* _Goal of the exercise_
Copy, from the entries below, each line in which the string "signal" appears.

···

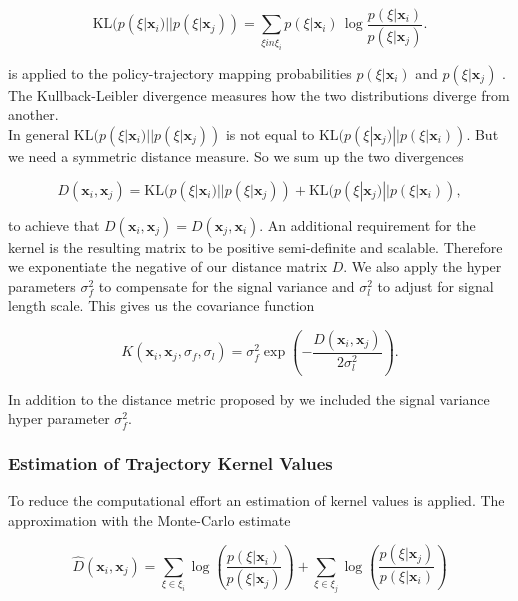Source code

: $$\mathrm {KL}(p(\xi|\mathbf{x}_{ i })||p(\xi|\mathbf{x}_{ j })) = \sum _{\xi in \xi_i}p(\xi|\mathbf{x}_{ i })\,\log {\frac {p(\xi|\mathbf{x}_{ i })}{p(\xi|\mathbf{x}_{ j })}}.$$

is applied to the policy-trajectory mapping probabilities $p(\xi|\mathbf{x}_{ i })$ and $p(\xi|\mathbf{x}_{ j })$ \cite{wilson2014using}. The Kullback-Leibler divergence measures how the two distributions diverge from another.\\

In general $\mathrm {KL}(p(\xi|\mathbf{x}_{ i })||p(\xi|\mathbf{x}_{ j }))$ is not equal to $\mathrm {KL}(p(\xi|\mathbf{x}_{ j })||p(\xi|\mathbf{x}_{ i }))$. But we need a symmetric distance measure. So we sum up the two divergences

$$D(\mathbf{x}_{ i }, \mathbf{x}_{ j }) = \mathrm {KL}(p(\xi|\mathbf{x}_{ i })||p(\xi|\mathbf{x}_{ j })) + \mathrm {KL}(p(\xi|\mathbf{x}_{ j })||p(\xi|\mathbf{x}_{ i })),$$

to achieve that $D(\mathbf{x}_{ i }, \mathbf{x}_{ j }) = D(\mathbf{x}_{ j }, \mathbf{x}_{ i })$. An additional requirement for the kernel is the resulting matrix to be positive semi-definite and scalable\cite{wilson2014using}. Therefore we exponentiate the negative of our distance matrix $D$. We also apply the hyper parameters $\sigma_f^2$ to compensate for the signal variance and $\sigma_l^2$ to adjust for signal length scale. This gives us the covariance function

\begin{equation} \label{eq:trajKernel}
K(\mathbf{x}_{ i },\mathbf{x}_{ j },\sigma_f,\sigma_l) = \sigma_f^2 \exp\left(-\frac{D(\mathbf{x}_i,\mathbf{x}_j)}{2\sigma_l^2} \right).
\end{equation}

In addition to the distance metric proposed by \cite{wilson2014using} we included the signal variance hyper parameter $\sigma_f^2$.

\subsubsection{Estimation of Trajectory Kernel Values}
To reduce the computational effort an estimation of kernel values is applied. The approximation with the Monte-Carlo estimate

\begin{equation} \label{eq:tk:mc}
    \hat{D}(\mathbf{x}_{ i }, \mathbf{x}_{ j }) = \sum _{\xi \in \xi_i} \log\left( \frac{p(\xi|\mathbf{x}_{ i })}{p(\xi|\mathbf{x}_{ j })} \right) + \sum _{\xi \in \xi_j} \log\left( \frac{p(\xi|\mathbf{x}_{ j })}{p(\xi|\mathbf{x}_{ i })} \right)
\end{equation}

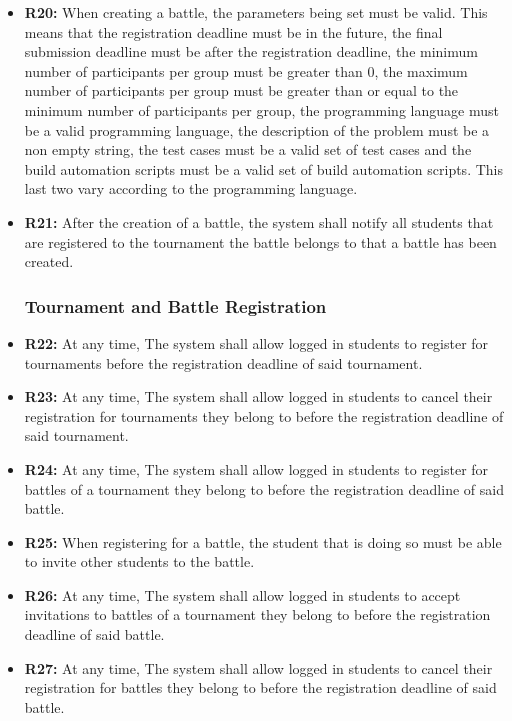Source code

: \documentclass{article}
\begin{document}
\begin{itemize}
    \item \textbf{R20:} When creating a battle, the parameters being set must be valid. This means that the registration deadline must be in the future, the final submission deadline must be after the registration deadline, the minimum number of participants per group must be greater than 0, the maximum number of participants per group must be greater than or equal to the minimum number of participants per group, the programming language must be a valid programming language, the description of the problem must be a non empty string, the test cases must be a valid set of test cases and the build automation scripts must be a valid set of build automation scripts. This last two vary according to the programming language.
    \item \textbf{R21:} After the creation of a battle, the system shall notify all students that are registered to the tournament the battle belongs to that a battle has been created.

    \subsubsection*{Tournament and Battle Registration}

    \item \textbf{R22:} At any time, The system shall allow logged in students to register for tournaments before the registration deadline of said tournament.
    \item \textbf{R23:} At any time, The system shall allow logged in students to cancel their registration for tournaments they belong to before the registration deadline of said tournament.
    \item \textbf{R24:} At any time, The system shall allow logged in students to register for battles of a tournament they belong to before the registration deadline of said battle.
    \item \textbf{R25:} When registering for a battle, the student that is doing so must be able to invite other students to the battle.
    \item \textbf{R26:} At any time, The system shall allow logged in students to accept invitations to battles of a tournament they belong to before the registration deadline of said battle.
    \item \textbf{R27:} At any time, The system shall allow logged in students to cancel their registration for battles they belong to before the registration deadline of said battle.
    

\end{itemize}
\end{document}

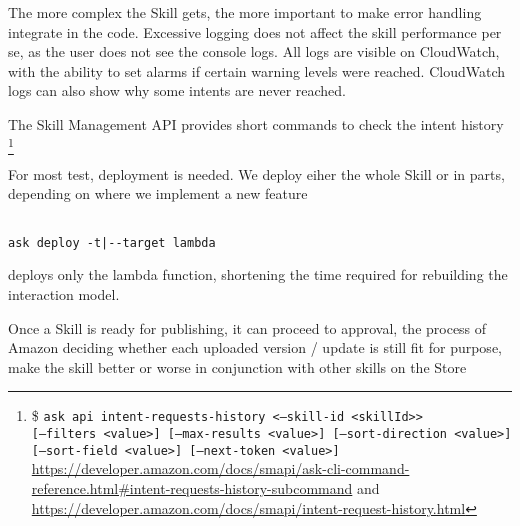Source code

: The more complex the Skill gets, the more important to make error handling integrate in the code. Excessive logging does not affect the skill performance per se, as the user does not see the console logs. %
All logs are visible on CloudWatch, with the ability to set alarms if certain warning levels were reached. CloudWatch logs can also show why some intents are never reached.




The Skill Management API provides short commands to check the intent history  \footnote{\$ \texttt{ask api intent-requests-history <--skill-id <skillId>>}\\ \texttt{[--filters <value>] [--max-results <value>] [--sort-direction <value>] }
\texttt{[--sort-field <value>] [--next-token <value>]}\\


\url{https://developer.amazon.com/docs/smapi/ask-cli-command-reference.html\#intent-requests-history-subcommand} and \\ \url{https://developer.amazon.com/docs/smapi/intent-request-history.html}
}





For most test, deployment is needed.
We deploy eiher the whole Skill or in parts, depending on where we implement a new feature

\begin{verbatim}

ask deploy -t|--target lambda
\end{verbatim}

deploys only the lambda function, shortening the time required for rebuilding the interaction model.

Once a Skill is ready for publishing, it can proceed to approval, 
the process of Amazon deciding whether each uploaded version / update is still fit for purpose, make the skill better or worse in conjunction with other skills on the Store %





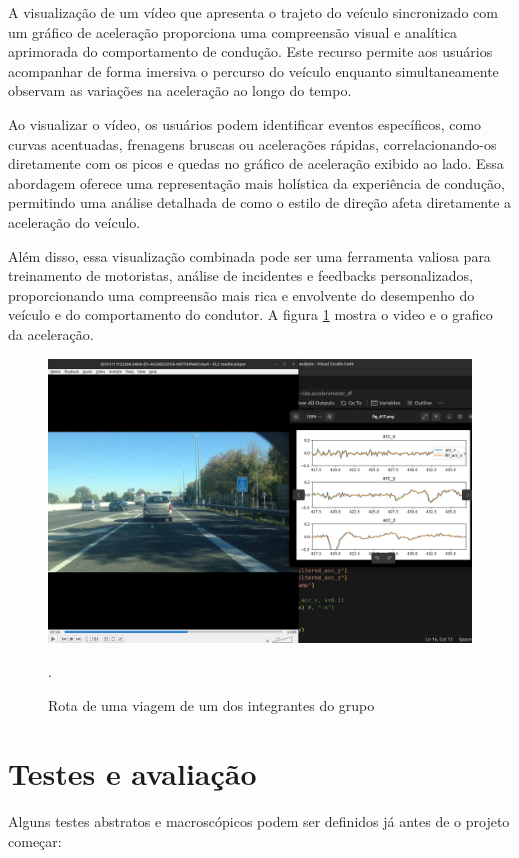 A visualização de um vídeo que apresenta o trajeto do veículo sincronizado com um gráfico de aceleração proporciona uma compreensão visual e analítica aprimorada do comportamento de condução. Este recurso permite aos usuários acompanhar de forma imersiva o percurso do veículo enquanto simultaneamente observam as variações na aceleração ao longo do tempo. 

Ao visualizar o vídeo, os usuários podem identificar eventos específicos, como curvas acentuadas, frenagens bruscas ou acelerações rápidas, correlacionando-os diretamente com os picos e quedas no gráfico de aceleração exibido ao lado. Essa abordagem oferece uma representação mais holística da experiência de condução, permitindo uma análise detalhada de como o estilo de direção afeta diretamente a aceleração do veículo. 

Além disso, essa visualização combinada pode ser uma ferramenta valiosa para treinamento de motoristas, análise de incidentes e feedbacks personalizados, proporcionando uma compreensão mais rica e envolvente do desempenho do veículo e do comportamento do condutor.
A figura \ref{fig:rota1integrante} mostra o video e o grafico da aceleração.

\begin{figure}[hp]
    \centering
    
    \includegraphics[scale=0.3]{figures/rota_integrante.jpg}
    
    \caption{Rota de uma viagem de um dos integrantes do grupo}.
    \label{fig:rota1integrante}
\end{figure}

\section{Testes e avaliação}
Alguns testes abstratos e macroscópicos podem ser definidos já antes de o projeto começar:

···

* _Output below_
to achieve that $D(\mathbf{x}_{ i }, \mathbf{x}_{ j }) = D(\mathbf{x}_{ j }, \mathbf{x}_{ i })$. An additional requirement for the kernel is the resulting matrix to be positive semi-definite and scalable\cite{wilson2014using}. Therefore we exponentiate the negative of our distance matrix $D$. We also apply the hyper parameters $\sigma_f^2$ to compensate for the signal variance and $\sigma_l^2$ to adjust for signal length scale. This gives us the covariance function
In addition to the distance metric proposed by \cite{wilson2014using} we included the signal variance hyper parameter $\sigma_f^2$.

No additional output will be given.